Stored dataset items:
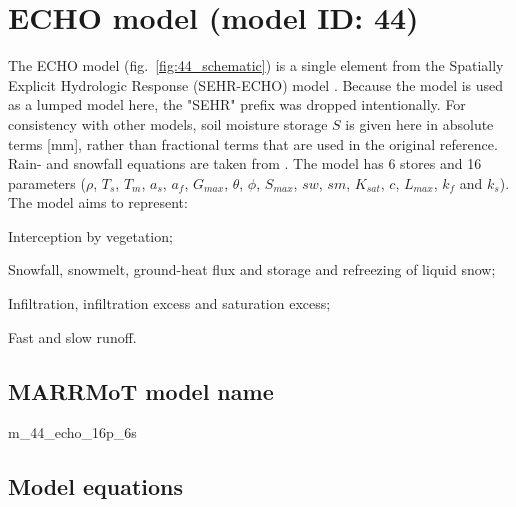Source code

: \section{ECHO model (model ID: 44)}
The ECHO model (fig.~\ref{fig:44_schematic}) is a single element from the Spatially Explicit Hydrologic Response (SEHR-ECHO) model \citep{Schaefli2014}. Because the model is used as a lumped model here, the "SEHR" prefix was dropped intentionally. For consistency with other models, soil moisture storage $S$ is given here in absolute terms [mm], rather than fractional terms that are used in the original reference. Rain- and snowfall equations are taken from \citet{Schaefli2005}. The model has 6 stores and 16 parameters ($\rho$, $T_s$, $T_m$, $a_s$, $a_f$, $G_{max}$, $\theta$, $\phi$, $S_{max}$, $sw$, $sm$, $K_{sat}$, $c$, $L_{max}$, $k_f$ and $k_s$). The model aims to represent:

\begin{itemizecompact}
\item Interception by vegetation;
\item Snowfall, snowmelt, ground-heat flux and storage and refreezing of liquid snow;
\item Infiltration, infiltration excess and saturation excess;
\item Fast and slow runoff.
\end{itemizecompact}

\subsection{MARRMoT model name}
m\_44\_echo\_16p\_6s \\

\subsection{Model equations}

About this task: Each line above that contains the word "subsection" should be counted, and only the total given.

Written reply: 2